Let $U$ $\sim$ $U(0,1)$ .
The Probability Integral Transform theorem states that for any continuous random variable $Y$ with cumulative distribution function $F(y)$ and inverse cumulative distribution function $F^{-1}$:
- $F(Y)$ is a $U(0,1)$ random variable.
- $F^{-1}(U)$ is a random variable with distribution function $F$.

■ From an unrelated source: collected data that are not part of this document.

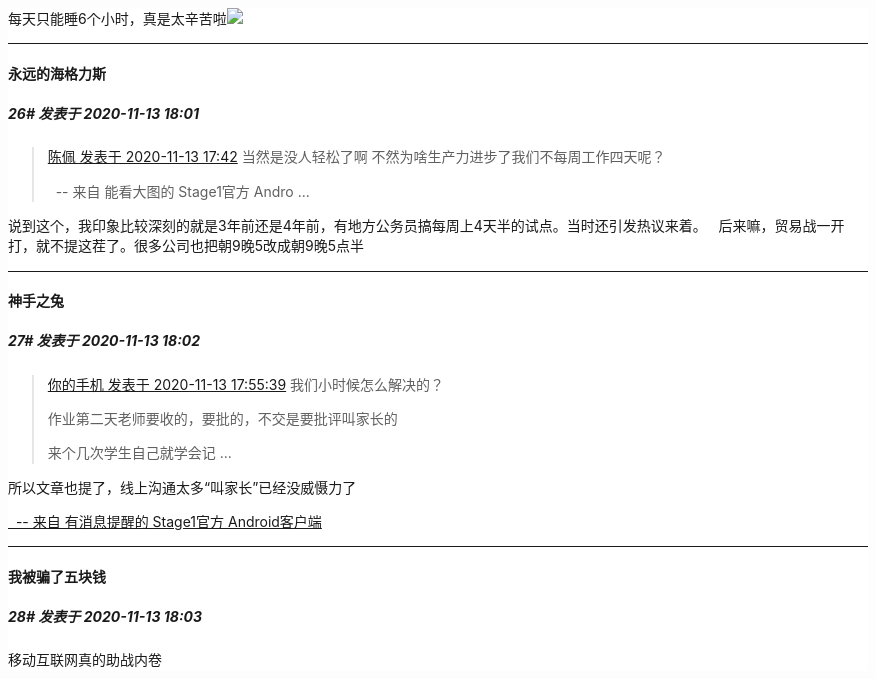 


每天只能睡6个小时，真是太辛苦啦<img src="https://static.saraba1st.com/image/smiley/face2017/067.png" referrerpolicy="no-referrer">







*****

####  永远的海格力斯  
##### 26#       发表于 2020-11-13 18:01



<blockquote><a href="httphttps://bbs.saraba1st.com/2b/forum.php?mod=redirect&amp;goto=findpost&amp;pid=49383449&amp;ptid=1972024" target="_blank">陈佩 发表于 2020-11-13 17:42</a>
当然是没人轻松了啊 不然为啥生产力进步了我们不每周工作四天呢？

  -- 来自 能看大图的 Stage1官方 Andro ...</blockquote>
说到这个，我印象比较深刻的就是3年前还是4年前，有地方公务员搞每周上4天半的试点。当时还引发热议来着。
  后来嘛，贸易战一开打，就不提这茬了。很多公司也把朝9晚5改成朝9晚5点半







*****

####  神手之兔  
##### 27#       发表于 2020-11-13 18:02



<blockquote><a href="httphttps://bbs.saraba1st.com/2b/forum.php?mod=redirect&amp;goto=findpost&amp;pid=49383617&amp;ptid=1972024" target="_blank">你的手机 发表于 2020-11-13 17:55:39</a>
我们小时候怎么解决的？

作业第二天老师要收的，要批的，不交是要批评叫家长的

来个几次学生自己就学会记 ...</blockquote>所以文章也提了，线上沟通太多“叫家长”已经没威慑力了

[  -- 来自 有消息提醒的 Stage1官方 Android客户端](https://www.coolapk.com/apk/140634)







*****

####  我被骗了五块钱  
##### 28#       发表于 2020-11-13 18:03




移动互联网真的助战内卷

I am being asked to apply this theorem to find the following transformation between the random variable $U$ $\sim$ $U(0,1)$ and $V$ which has the following cumulative distribution function:
$$F_{V}(v) = e^{({\frac{v-\alpha}{\beta})}^{-\alpha}}$$ for $\alpha$ $\lt$ $v$ $\lt$ $\infty$,
and $$F_{V}(v) = 0$$ otherwise.
So far, I have begun by:
Let $U$ $\sim$ $U(0,1)$.
$$u = F(v)$$ $$u = e^{({\frac{v-\alpha}{\beta})}^{-\alpha}}$$
but I am finding it hard to rearrange for $v$ to find the transformation between $u$ and $v$
Hint:
Taking natural logarithms gives you $$ \ln u=\left(\frac{\beta}{v-\alpha}\right)^\alpha\ . $$ Can you see how to proceed from here?